* [Listed entries]
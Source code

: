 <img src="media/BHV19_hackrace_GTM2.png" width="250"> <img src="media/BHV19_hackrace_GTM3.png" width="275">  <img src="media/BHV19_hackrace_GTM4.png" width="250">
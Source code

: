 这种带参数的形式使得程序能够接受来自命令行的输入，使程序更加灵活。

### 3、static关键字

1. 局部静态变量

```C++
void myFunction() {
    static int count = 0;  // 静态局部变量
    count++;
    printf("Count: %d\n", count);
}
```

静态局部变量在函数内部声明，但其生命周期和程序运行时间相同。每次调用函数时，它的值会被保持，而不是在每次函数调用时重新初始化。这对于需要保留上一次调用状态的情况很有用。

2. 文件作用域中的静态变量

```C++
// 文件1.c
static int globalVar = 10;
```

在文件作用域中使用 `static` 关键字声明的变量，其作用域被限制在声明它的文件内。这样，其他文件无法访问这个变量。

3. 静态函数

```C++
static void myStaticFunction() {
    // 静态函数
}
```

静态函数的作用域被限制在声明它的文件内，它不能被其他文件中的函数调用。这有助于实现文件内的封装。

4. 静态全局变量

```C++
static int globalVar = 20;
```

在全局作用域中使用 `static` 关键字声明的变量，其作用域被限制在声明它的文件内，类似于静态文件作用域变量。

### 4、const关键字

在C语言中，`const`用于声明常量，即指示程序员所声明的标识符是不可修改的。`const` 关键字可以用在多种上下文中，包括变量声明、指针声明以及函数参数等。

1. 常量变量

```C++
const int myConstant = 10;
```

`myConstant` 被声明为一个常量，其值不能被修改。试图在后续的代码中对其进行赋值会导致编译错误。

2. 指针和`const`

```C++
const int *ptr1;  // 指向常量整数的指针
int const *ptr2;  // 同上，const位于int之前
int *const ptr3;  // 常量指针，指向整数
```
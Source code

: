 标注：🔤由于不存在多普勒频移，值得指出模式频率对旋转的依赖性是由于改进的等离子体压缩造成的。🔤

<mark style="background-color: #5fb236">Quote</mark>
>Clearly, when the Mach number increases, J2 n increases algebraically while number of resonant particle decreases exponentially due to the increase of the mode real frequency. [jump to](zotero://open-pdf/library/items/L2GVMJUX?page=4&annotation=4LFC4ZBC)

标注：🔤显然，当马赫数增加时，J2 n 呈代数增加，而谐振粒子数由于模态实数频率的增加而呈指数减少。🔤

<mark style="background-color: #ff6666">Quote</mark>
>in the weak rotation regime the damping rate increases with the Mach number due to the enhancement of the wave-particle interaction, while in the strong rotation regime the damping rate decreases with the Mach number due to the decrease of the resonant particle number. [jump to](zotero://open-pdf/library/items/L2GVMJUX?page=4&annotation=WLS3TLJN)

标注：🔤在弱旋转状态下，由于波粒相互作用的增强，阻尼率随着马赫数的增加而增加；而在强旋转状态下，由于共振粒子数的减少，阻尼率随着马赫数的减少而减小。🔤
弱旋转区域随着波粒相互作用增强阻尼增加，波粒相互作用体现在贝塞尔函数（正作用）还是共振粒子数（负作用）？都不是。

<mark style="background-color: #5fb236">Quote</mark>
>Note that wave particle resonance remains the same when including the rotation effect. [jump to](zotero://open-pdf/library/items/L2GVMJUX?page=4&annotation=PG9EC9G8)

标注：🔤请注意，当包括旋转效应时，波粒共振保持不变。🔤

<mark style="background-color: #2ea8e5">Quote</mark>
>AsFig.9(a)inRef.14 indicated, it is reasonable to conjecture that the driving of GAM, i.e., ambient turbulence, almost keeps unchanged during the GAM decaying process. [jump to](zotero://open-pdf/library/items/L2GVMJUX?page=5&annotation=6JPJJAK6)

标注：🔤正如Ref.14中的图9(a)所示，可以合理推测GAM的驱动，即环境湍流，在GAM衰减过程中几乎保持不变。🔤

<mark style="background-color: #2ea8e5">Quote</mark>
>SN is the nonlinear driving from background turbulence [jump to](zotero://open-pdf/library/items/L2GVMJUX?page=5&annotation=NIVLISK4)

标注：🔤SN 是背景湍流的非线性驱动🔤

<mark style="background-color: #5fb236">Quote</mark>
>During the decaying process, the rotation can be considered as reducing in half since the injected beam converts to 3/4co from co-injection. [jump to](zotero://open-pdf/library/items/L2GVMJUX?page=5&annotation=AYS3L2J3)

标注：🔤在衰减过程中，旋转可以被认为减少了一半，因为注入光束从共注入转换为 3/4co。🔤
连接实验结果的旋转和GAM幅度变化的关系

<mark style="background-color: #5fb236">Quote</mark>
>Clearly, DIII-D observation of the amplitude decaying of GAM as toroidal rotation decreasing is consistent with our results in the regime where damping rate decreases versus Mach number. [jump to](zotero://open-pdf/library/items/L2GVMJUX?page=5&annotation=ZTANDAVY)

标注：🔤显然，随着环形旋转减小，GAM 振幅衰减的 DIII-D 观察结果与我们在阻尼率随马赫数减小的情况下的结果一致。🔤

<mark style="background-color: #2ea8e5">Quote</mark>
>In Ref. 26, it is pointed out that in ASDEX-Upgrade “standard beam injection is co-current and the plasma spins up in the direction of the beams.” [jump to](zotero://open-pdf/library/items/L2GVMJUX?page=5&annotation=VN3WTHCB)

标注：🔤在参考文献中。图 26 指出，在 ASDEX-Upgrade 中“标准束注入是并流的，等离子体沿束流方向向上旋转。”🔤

* [Exercise details]
Using the entries above, work out the number of lines that hold the word "Upgrade" and write it with no other words.

* [Result of this exercise]
2